→ Task goal:
Set down, in full, every record in the block.

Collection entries

◇ ◇ ◇ ◇ ◇

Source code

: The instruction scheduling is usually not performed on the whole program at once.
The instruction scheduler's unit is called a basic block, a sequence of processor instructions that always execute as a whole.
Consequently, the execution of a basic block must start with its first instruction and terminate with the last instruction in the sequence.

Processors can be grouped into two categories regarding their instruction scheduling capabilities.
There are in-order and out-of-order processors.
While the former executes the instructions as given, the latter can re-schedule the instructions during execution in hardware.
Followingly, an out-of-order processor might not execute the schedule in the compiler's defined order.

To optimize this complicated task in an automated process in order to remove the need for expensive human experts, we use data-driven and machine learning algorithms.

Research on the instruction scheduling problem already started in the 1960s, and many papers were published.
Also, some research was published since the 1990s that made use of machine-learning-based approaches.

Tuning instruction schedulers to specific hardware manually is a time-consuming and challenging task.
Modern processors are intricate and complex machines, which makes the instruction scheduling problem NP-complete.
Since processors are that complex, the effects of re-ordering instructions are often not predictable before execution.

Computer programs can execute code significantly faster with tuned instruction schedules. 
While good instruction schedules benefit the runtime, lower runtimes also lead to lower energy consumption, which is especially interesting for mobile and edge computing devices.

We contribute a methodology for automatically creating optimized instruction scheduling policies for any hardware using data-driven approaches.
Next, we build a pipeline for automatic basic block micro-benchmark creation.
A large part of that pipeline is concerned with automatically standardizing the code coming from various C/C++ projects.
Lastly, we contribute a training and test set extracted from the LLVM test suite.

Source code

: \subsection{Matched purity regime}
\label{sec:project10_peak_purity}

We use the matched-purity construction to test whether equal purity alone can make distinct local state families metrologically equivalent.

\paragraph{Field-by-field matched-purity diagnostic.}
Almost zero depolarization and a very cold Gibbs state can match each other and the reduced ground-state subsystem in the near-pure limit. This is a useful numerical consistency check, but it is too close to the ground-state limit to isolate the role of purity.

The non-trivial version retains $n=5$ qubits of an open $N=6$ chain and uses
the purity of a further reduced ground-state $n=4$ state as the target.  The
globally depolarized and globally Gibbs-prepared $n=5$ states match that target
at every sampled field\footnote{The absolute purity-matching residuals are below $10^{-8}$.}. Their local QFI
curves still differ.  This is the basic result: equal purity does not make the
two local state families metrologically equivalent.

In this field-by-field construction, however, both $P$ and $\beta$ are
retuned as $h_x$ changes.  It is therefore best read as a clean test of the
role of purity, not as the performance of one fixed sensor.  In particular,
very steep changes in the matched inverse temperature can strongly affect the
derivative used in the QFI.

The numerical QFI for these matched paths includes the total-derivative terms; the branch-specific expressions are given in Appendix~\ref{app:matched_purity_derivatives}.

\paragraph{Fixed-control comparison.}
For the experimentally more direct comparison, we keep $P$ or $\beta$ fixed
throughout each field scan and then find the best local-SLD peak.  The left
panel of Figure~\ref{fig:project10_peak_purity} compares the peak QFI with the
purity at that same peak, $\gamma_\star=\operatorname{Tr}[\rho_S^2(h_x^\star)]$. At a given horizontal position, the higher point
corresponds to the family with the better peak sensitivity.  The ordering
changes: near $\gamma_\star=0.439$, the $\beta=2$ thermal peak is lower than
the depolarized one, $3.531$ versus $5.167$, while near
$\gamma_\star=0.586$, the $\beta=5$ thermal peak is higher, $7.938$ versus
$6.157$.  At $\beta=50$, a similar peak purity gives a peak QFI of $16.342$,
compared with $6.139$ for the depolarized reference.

◇ ◇ ◇ ◇ ◇

→ Your solution:
Source code

: The instruction scheduling is usually not performed on the whole program at once.
The instruction scheduler's unit is called a basic block, a sequence of processor instructions that always execute as a whole.
Consequently, the execution of a basic block must start with its first instruction and terminate with the last instruction in the sequence.

Processors can be grouped into two categories regarding their instruction scheduling capabilities.
There are in-order and out-of-order processors.
While the former executes the instructions as given, the latter can re-schedule the instructions during execution in hardware.
Followingly, an out-of-order processor might not execute the schedule in the compiler's defined order.

To optimize this complicated task in an automated process in order to remove the need for expensive human experts, we use data-driven and machine learning algorithms.

Research on the instruction scheduling problem already started in the 1960s, and many papers were published.
Also, some research was published since the 1990s that made use of machine-learning-based approaches.

Tuning instruction schedulers to specific hardware manually is a time-consuming and challenging task.
Modern processors are intricate and complex machines, which makes the instruction scheduling problem NP-complete.
Since processors are that complex, the effects of re-ordering instructions are often not predictable before execution.

Computer programs can execute code significantly faster with tuned instruction schedules. 
While good instruction schedules benefit the runtime, lower runtimes also lead to lower energy consumption, which is especially interesting for mobile and edge computing devices.

We contribute a methodology for automatically creating optimized instruction scheduling policies for any hardware using data-driven approaches.
Next, we build a pipeline for automatic basic block micro-benchmark creation.
A large part of that pipeline is concerned with automatically standardizing the code coming from various C/C++ projects.
Lastly, we contribute a training and test set extracted from the LLVM test suite.

Source code

: \subsection{Matched purity regime}
\label{sec:project10_peak_purity}

We use the matched-purity construction to test whether equal purity alone can make distinct local state families metrologically equivalent.

\paragraph{Field-by-field matched-purity diagnostic.}
Almost zero depolarization and a very cold Gibbs state can match each other and the reduced ground-state subsystem in the near-pure limit. This is a useful numerical consistency check, but it is too close to the ground-state limit to isolate the role of purity.

The non-trivial version retains $n=5$ qubits of an open $N=6$ chain and uses
the purity of a further reduced ground-state $n=4$ state as the target.  The
globally depolarized and globally Gibbs-prepared $n=5$ states match that target
at every sampled field\footnote{The absolute purity-matching residuals are below $10^{-8}$.}. Their local QFI
curves still differ.  This is the basic result: equal purity does not make the
two local state families metrologically equivalent.

In this field-by-field construction, however, both $P$ and $\beta$ are
retuned as $h_x$ changes.  It is therefore best read as a clean test of the
role of purity, not as the performance of one fixed sensor.  In particular,
very steep changes in the matched inverse temperature can strongly affect the
derivative used in the QFI.

The numerical QFI for these matched paths includes the total-derivative terms; the branch-specific expressions are given in Appendix~\ref{app:matched_purity_derivatives}.

\paragraph{Fixed-control comparison.}
For the experimentally more direct comparison, we keep $P$ or $\beta$ fixed
throughout each field scan and then find the best local-SLD peak.  The left
panel of Figure~\ref{fig:project10_peak_purity} compares the peak QFI with the
purity at that same peak, $\gamma_\star=\operatorname{Tr}[\rho_S^2(h_x^\star)]$. At a given horizontal position, the higher point
corresponds to the family with the better peak sensitivity.  The ordering
changes: near $\gamma_\star=0.439$, the $\beta=2$ thermal peak is lower than
the depolarized one, $3.531$ versus $5.167$, while near
$\gamma_\star=0.586$, the $\beta=5$ thermal peak is higher, $7.938$ versus
$6.157$.  At $\beta=50$, a similar peak purity gives a peak QFI of $16.342$,
compared with $6.139$ for the depolarized reference.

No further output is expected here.